A part of me also feels like I'm saturating myself in the same thoughts and feelings for months now. When I sit down to write in my journal nothing creative flows out. I haven't been able to write a good peice of poetry in months. And it occured to me while i was wasting time in Tompskin Sq Park that since I have nothing reflect, no emotion or experience to express, it's time i do things. Go to a couple of art shows, read a shit load of books, listen to all the music on my computer that's never once been played before. Watch all those movies your ashamed of not having seen. Make money, and work my ass off. No stopping to think becuase that's when i'll saturate myself in those same thoughts that have become as thick and inescapable as molasses at this point. So that's what I have to do. Find something to thin it all out. I just hope I actually do it this time instead of just talking about it.

Wednesday, May 11, 2005

It's pretty crazy that it's already the end of the semester. My freshman year is over. It's odd how at the end of things we expect to feel this profound change. in many ways this past year has just felt like a dream, like a little vacation. it hasn't felt like life. It's also really hard to conceive of a full year and try to sum it all up. So much happened, yet so little. I remember being here in the fall. My computer was the first thing I set up. I sat here in my cool college chair, in my college dorm room staring at my bar college walls, looking out the window at my colelge campus. I think i can safely say that I walked away from school having understood a little bit more about myself.things look and sound so much better in retrospect. I feel like i enjoy moments so much more in retrospect.

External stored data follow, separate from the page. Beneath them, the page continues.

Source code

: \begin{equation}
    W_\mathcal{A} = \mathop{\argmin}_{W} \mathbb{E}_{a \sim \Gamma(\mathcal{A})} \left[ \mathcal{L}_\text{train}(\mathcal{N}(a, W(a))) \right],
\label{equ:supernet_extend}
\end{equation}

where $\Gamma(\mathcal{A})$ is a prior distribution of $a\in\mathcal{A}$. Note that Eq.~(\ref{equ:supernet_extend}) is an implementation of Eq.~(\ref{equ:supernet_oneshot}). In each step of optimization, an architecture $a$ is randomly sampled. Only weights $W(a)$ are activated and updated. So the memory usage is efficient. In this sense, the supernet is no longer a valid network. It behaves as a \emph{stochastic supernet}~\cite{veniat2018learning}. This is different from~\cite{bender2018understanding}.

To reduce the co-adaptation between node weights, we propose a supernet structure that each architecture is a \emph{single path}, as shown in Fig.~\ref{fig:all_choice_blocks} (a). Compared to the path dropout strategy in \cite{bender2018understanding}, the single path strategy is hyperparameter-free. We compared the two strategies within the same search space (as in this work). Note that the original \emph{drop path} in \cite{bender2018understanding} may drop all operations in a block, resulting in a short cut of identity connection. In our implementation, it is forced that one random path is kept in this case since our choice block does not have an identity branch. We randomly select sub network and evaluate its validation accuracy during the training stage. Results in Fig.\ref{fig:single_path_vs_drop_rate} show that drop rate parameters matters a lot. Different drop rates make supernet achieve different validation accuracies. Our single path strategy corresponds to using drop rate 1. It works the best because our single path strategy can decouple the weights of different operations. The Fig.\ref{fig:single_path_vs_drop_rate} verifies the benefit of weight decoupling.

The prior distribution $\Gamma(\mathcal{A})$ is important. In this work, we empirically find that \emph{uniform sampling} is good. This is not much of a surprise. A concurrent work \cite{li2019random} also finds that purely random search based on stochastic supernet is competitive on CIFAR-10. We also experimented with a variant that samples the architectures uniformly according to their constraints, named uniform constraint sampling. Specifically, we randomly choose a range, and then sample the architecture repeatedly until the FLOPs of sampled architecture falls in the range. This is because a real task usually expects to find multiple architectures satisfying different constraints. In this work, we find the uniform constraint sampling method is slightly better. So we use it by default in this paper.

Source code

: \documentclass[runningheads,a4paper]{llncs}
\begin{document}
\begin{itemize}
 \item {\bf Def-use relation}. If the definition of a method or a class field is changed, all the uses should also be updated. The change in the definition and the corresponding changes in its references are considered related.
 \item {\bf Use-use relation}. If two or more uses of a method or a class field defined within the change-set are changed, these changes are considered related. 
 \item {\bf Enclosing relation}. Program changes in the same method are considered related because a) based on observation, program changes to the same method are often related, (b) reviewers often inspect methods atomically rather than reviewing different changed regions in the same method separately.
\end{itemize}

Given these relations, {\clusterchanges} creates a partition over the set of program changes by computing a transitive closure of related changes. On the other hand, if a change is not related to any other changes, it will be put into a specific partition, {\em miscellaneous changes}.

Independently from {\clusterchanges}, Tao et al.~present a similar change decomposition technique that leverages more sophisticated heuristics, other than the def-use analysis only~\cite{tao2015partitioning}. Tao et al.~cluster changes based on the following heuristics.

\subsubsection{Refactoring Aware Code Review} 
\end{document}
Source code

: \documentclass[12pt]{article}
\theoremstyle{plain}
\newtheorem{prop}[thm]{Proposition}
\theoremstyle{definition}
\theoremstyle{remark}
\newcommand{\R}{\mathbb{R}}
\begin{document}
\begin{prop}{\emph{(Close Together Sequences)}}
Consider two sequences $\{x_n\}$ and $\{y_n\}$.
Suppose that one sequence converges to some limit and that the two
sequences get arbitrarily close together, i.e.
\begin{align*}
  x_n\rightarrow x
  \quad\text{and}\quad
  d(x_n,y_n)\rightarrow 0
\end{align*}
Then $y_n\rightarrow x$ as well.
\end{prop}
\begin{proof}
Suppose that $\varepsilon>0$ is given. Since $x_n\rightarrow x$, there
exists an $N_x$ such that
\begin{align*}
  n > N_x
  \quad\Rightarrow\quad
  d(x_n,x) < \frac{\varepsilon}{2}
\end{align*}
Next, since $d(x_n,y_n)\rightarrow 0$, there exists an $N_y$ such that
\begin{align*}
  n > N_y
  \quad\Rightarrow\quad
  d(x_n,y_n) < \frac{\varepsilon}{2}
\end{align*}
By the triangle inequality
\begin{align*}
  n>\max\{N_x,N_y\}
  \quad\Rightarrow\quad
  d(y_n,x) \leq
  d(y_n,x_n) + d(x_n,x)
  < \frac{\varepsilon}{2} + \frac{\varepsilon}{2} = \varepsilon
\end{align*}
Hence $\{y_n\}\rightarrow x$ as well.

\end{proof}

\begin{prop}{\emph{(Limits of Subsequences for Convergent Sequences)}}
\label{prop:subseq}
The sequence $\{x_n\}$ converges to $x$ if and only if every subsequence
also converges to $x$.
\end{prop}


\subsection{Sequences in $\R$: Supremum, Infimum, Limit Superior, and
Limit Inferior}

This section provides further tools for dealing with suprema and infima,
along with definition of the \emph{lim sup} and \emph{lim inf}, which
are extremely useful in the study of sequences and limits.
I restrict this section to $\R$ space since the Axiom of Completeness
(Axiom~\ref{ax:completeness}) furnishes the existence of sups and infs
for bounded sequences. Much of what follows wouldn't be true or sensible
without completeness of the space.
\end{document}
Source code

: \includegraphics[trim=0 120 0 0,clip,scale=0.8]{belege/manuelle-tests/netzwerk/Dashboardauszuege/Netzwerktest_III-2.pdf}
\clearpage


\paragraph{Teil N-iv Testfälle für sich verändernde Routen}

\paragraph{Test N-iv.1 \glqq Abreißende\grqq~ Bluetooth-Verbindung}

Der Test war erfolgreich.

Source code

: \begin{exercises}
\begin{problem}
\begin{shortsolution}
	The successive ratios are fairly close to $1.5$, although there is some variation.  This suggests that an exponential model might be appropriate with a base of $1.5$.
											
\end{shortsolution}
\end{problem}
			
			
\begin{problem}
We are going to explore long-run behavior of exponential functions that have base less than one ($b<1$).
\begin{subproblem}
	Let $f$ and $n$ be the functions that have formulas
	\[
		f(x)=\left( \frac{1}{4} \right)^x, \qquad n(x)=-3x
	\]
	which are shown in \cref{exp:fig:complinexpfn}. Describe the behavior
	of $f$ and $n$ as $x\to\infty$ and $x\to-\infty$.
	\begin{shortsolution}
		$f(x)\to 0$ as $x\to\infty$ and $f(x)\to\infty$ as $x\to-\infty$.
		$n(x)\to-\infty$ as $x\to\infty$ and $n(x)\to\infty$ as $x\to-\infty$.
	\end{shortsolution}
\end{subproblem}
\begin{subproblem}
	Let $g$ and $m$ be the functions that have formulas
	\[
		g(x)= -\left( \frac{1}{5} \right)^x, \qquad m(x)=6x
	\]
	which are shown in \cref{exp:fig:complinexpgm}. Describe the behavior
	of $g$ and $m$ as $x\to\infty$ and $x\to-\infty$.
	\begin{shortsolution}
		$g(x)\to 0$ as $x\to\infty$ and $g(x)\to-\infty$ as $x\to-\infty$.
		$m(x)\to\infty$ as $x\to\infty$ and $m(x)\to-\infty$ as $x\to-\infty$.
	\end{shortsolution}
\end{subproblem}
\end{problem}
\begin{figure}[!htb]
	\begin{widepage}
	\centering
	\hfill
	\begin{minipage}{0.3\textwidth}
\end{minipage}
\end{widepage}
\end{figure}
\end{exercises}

Oddly enough this doesn't feel like the end. i am so much more excited to come back to school than i am sad about leaving school.

Where is my mind. WHEEEEERE is my mind!

Don't you hate the feeling when you hook up with someone but you actually like them that time but don't really know how to progress it from a one night stand to something alittle bit more profound... yea... that sucks.

I love Rachel, Julia, Alima, Selene, both Sam's, Endless Lipschutz, Stef, Brendan, Jon... I mean the list is so long. Whether or not this is all gonna be read by them i don't care, Just in case they stumble accross this i want them to know that I love them. and that they've all made such an impact on this life.

SUMMER TIME!

Sunday, May 01, 2005

My arch nemesis, She's my nightmare. I run away from her in my dreams. I run away from her in real life, and anytime she opens her mouth I need to tear and break everything in sight because I have to hold everything inside. When our sphere's meet the apocalypse is expected.

I'm very nervous and not looking forward to moving back home at all. My mother is driving me absolutely crazy and I'm shaking in anger right now. I'm sick of her over statements i'm sick of her generalizing everything to the mood she's in. I'm sick of her stupid pointless dead end questions. I'm sick of her investigations and her tallying everything I do and say up until i've passed the limit of how much I'm allowed to do it. I'm so not lookin forward to moving back home, I wantto put a lock on my door and maybe build a balchony outside my bedroom window, maybe with a staircase reaching ground level so I never have to cross paths with her again. As mean as this is going to sound I want to vomit everytime she tells me she misses me because there is probably no limit to how much time I can spend away from her. And this isn't normal. Rob says I just need to do things the way I want. The more I do that the more she'll get used to it and the less she'll question me.

I feel like I'm going crazy. I feel really on edge and unsure about things, i'm freaking out and i just want to crawl up into a ball right now and cry. I dunno what's wrong with me. but I just need to be away from everything. I just feel all this pressure to do and be something great and amazing, I feel like i have all these people to impress and I feel like i haven't impressed myself at all. I feel stupid and boring and ugly and shallow and untalented and simply unhappy and I dunno what's wrong with me because I know that none of that stuff is true but it's how I feel. I should've never gotten out of bed this morning.